Телега сбавила ход. Старик покрутил головой из стороны в сторону и неожиданно вскинул над собой черенок кнута:

– Есть одна мысль!

Конь засек тень черенка и испуганно вздрогнул, хотел было пуститься вскачь, но дед привычно осадил его.

– Какая мысль? – спросила Варя.

– Да тут я в одном месте шарабан с рессорами приметил. Настоящий тарантас. На нем ехать будет мягче.

– А куда же девать телегу? – спросила Варя. – Жалко ведь.

– Жалко, – согласился дед, – но выхода у нас нету. Обратно будем ехать – обменяем.

Он взмахнул вожжами, подогнал коня, свернул в темный переулок, вдоль которого по обе стороны тянулись купеческие лабазы с прочными заборами на дубовых дверях.

– Стой! – выкрикнула Варя командно. – Не будем менять телегу!

Дед натянул вожжи, сощурился вопросительно:

– Это почему же?

– Тарантас слишком приметная штука.

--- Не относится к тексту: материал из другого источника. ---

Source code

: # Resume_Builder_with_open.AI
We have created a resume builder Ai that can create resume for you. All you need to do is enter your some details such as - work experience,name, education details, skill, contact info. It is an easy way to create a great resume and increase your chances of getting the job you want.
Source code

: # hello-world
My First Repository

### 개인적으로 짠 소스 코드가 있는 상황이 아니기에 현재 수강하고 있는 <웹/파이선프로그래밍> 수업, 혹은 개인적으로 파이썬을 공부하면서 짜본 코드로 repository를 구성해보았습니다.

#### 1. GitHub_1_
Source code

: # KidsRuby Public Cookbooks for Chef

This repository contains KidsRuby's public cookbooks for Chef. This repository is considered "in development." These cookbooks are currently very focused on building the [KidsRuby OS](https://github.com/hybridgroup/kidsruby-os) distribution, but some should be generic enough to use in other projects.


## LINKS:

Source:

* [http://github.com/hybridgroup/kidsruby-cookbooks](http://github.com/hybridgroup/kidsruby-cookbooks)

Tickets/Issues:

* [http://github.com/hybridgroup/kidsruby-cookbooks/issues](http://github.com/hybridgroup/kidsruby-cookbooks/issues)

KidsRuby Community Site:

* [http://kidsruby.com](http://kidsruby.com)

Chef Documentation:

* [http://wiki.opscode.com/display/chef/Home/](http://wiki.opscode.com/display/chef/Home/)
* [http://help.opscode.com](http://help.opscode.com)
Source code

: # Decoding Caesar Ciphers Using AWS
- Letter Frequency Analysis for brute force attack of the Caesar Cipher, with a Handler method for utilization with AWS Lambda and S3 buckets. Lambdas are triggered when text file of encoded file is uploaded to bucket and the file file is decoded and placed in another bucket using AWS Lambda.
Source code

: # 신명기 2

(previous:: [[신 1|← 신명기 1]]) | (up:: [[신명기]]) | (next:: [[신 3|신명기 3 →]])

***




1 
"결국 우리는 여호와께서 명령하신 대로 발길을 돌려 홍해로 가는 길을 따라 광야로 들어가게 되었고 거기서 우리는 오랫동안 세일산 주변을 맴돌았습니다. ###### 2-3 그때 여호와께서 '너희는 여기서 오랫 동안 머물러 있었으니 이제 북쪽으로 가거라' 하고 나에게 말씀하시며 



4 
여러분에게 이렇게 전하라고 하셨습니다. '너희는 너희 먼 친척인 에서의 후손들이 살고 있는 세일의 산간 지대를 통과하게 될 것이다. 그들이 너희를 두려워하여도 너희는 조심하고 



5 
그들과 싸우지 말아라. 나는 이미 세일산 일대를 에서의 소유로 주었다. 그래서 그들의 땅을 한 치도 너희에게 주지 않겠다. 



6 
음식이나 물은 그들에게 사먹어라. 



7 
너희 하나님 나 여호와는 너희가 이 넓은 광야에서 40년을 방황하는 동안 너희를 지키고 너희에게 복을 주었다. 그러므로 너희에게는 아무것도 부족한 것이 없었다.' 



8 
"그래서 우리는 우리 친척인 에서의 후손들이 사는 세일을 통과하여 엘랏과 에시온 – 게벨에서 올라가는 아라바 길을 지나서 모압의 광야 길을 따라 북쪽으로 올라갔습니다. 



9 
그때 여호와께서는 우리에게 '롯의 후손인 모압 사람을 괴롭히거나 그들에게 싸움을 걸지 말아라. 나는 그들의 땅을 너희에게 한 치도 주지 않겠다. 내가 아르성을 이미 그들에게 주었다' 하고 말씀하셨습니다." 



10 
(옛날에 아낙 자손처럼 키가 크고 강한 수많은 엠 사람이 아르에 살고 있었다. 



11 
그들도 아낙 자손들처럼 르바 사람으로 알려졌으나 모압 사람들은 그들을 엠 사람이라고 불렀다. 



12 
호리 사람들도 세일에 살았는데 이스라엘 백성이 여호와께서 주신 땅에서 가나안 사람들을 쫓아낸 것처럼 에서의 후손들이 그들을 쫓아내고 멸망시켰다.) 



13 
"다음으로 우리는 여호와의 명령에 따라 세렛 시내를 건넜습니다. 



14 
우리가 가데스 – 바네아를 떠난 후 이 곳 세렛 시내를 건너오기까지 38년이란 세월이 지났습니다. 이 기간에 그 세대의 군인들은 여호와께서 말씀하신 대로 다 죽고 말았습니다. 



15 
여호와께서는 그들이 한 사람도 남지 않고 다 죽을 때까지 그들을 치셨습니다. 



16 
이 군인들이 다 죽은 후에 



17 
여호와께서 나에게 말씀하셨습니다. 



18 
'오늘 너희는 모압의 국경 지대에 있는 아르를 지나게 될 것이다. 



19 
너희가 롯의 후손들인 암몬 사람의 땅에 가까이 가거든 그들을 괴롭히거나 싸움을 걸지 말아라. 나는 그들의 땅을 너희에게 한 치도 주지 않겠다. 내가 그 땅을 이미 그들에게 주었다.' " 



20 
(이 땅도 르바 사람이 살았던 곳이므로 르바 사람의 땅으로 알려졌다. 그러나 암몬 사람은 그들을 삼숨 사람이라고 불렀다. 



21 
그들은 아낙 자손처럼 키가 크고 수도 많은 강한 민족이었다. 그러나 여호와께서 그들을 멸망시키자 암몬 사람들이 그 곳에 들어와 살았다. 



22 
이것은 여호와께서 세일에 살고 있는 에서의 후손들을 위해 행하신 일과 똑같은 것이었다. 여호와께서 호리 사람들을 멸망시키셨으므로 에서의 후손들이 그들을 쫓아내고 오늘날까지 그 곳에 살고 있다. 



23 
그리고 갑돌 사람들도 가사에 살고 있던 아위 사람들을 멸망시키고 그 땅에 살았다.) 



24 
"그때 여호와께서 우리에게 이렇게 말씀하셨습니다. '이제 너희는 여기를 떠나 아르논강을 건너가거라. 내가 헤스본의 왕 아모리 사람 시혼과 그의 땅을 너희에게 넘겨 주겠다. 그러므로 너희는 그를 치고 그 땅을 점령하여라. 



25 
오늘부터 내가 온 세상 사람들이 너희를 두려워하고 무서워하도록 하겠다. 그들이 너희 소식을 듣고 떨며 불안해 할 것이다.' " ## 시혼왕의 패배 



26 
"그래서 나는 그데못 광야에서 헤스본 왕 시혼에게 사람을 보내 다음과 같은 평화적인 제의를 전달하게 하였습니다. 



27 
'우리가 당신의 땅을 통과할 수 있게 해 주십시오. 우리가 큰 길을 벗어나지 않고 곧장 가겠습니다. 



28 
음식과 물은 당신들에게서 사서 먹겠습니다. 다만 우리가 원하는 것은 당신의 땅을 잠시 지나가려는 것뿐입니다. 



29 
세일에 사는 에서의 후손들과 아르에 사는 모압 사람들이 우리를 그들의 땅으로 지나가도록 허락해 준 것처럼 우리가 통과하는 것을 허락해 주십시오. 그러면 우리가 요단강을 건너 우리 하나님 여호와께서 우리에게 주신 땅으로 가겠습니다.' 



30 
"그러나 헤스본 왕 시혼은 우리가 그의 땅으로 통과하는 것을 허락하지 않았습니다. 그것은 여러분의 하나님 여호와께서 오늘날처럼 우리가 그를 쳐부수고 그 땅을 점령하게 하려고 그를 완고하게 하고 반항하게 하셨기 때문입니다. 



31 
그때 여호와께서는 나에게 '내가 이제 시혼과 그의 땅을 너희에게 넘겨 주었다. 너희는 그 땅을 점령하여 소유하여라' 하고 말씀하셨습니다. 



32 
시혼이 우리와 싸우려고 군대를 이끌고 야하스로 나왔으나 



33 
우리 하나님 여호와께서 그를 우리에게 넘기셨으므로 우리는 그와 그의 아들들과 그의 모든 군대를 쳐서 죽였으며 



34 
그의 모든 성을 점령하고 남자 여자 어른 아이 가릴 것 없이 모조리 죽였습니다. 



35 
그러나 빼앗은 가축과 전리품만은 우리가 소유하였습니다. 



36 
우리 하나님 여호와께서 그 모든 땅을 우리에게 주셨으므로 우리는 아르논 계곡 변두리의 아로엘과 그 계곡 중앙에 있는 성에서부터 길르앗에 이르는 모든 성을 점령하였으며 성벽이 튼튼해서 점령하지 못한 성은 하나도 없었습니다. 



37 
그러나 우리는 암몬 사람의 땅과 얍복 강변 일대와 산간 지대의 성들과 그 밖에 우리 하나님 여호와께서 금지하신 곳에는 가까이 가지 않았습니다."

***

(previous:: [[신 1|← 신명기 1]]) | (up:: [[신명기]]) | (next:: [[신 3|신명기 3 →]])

По тарантасу нас можно будет найти где угодно. И полковник Синюков обязательно обратит внимание.

– Это так, – подтвердил поручик.

Дед кнутовищем сбил набок картуз, почесал за ухом:

– М-да. А ведь действительно… – Он снова почесал пальцем за ухом и привычным движением кнутовища поправил на голове картуз. – Действительно, мало ли что… Нас по этому тарантасу и отстрелять можно будет. А ежели он сломается, то чинить его – ого-го! Запаришься. Штука старая, такие уже не делают, и мастеров-то, наверное, не осталось. Вот он какой коверкот нарисовался, однако…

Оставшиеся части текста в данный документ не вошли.